Independent P&C, benefits, or life insurance brokers considering a sale to a consolidator, PE-backed platforms evaluating bolt-on acquisitions, and principals planning partnership buyouts.

What drives value in Insurance Brokerage

  • Net commission and fee revenue retention year over year
  • Commercial lines mix versus personal lines (commercial commands premium)
  • Specialty or niche expertise (E&O, marine, construction, healthcare)
  • Client age profile and concentration in top 10 accounts
  • Producer perpetuation and non-compete agreements
  • Carrier relationships and contingency/bonus income

Valuation methods we use

Insurance brokerages are typically valued at 7–12× EBITDA or 1.5–3× annual commission revenue, adjusted for retention, growth rate, and line of business mix. Consolidators frequently apply revenue-based multiples for speed of execution. This tool is informational only. Output is driven by your inputs and does not constitute a formal appraisal or certified valuation.

Disclaimer: ValueAlpha is an AI-powered estimation tool. All outputs are informational only, driven entirely by your inputs. This is not a formal appraisal, certified valuation, or investment advice. For a formal valuation opinion, engage a qualified business appraiser.

Typical metrics and inputs

Net revenue retention

Annual commission revenue retained excluding new business; >90% is strong.

Commercial lines %

Share of revenue from commercial P&C; commercial books trade at premium to personal lines.

EBITDA margin

Pre-add-back EBITDA as a percentage of net revenue; 20–35% is typical for mid-sized brokers.

Top 10 client concentration

Revenue share of the largest 10 clients; >40% elevates risk and may discount the multiple.

Contingency income

Carrier profit-sharing payments; adds to value but is treated as non-recurring by conservative buyers.

Example scenarios

Commercial P&C specialist

A commercial P&C brokerage with $1.5 M net revenue, 93% retention, and a specialty in construction risk might trade at 2.2–2.8× revenue.

Benefits-focused mid-market broker

An employee benefits broker with $3 M in revenue, recurring payroll integration fees, and 85% retention might be valued at 8–10× EBITDA.

Frequently asked questions

What is a typical insurance brokerage multiple?

Revenue multiples of 1.5–3× are common; EBITDA multiples of 7–12× are standard.
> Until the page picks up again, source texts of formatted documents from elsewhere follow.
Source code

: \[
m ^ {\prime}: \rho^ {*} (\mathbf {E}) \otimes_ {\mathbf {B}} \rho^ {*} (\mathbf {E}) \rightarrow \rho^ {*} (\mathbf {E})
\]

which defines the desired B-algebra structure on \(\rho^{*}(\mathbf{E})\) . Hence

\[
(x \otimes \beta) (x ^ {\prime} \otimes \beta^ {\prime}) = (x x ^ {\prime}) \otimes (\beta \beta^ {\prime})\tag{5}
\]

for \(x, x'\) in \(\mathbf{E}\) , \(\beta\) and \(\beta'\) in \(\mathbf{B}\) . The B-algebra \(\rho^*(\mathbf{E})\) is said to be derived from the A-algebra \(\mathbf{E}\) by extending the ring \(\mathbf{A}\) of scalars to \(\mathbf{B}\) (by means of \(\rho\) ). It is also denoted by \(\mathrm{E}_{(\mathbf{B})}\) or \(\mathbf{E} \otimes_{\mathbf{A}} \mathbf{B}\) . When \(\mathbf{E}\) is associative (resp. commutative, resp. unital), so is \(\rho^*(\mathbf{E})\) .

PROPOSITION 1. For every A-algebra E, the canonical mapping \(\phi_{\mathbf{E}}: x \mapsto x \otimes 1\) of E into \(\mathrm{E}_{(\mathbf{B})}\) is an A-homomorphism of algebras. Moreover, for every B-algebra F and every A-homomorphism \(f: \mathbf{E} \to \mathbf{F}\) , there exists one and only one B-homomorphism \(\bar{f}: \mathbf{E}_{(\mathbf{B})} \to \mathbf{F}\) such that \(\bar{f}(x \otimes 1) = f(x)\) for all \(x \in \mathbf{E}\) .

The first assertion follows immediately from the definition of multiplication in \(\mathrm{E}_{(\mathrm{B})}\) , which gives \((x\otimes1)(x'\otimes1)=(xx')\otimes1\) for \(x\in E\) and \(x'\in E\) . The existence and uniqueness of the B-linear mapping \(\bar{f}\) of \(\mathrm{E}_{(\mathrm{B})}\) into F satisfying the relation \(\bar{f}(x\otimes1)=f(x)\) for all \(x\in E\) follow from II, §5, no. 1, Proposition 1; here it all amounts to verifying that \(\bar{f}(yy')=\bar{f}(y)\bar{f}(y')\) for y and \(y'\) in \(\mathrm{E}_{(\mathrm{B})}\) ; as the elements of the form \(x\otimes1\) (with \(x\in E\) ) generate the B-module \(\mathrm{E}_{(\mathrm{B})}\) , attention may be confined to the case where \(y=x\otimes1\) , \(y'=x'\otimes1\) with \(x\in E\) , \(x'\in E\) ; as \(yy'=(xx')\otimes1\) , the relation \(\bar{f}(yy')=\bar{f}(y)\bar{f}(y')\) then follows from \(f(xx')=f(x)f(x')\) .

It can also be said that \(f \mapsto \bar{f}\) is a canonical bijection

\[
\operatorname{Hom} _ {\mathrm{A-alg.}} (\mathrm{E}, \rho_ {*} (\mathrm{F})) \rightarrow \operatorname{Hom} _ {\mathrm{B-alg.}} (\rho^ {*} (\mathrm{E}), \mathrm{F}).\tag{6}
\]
Specialty brokers or high-growth platforms can exceed these ranges.

Does book of business quality matter more than size?

Yes — retention, commercial mix, and long-standing carrier relationships often matter more than raw revenue volume.

How do PE consolidators value brokerages?

PE platforms focus heavily on retention, producer perpetuation, and whether the book is concentrated in one producer whose departure would impair value.

Does contingency income count in valuation?

Contingency income is often given partial credit (50–75%) since it is not contractually guaranteed year to year.

Is this a certified appraisal?

No. This tool provides informational estimates only. For formal transactions, work with an insurance M&A advisor.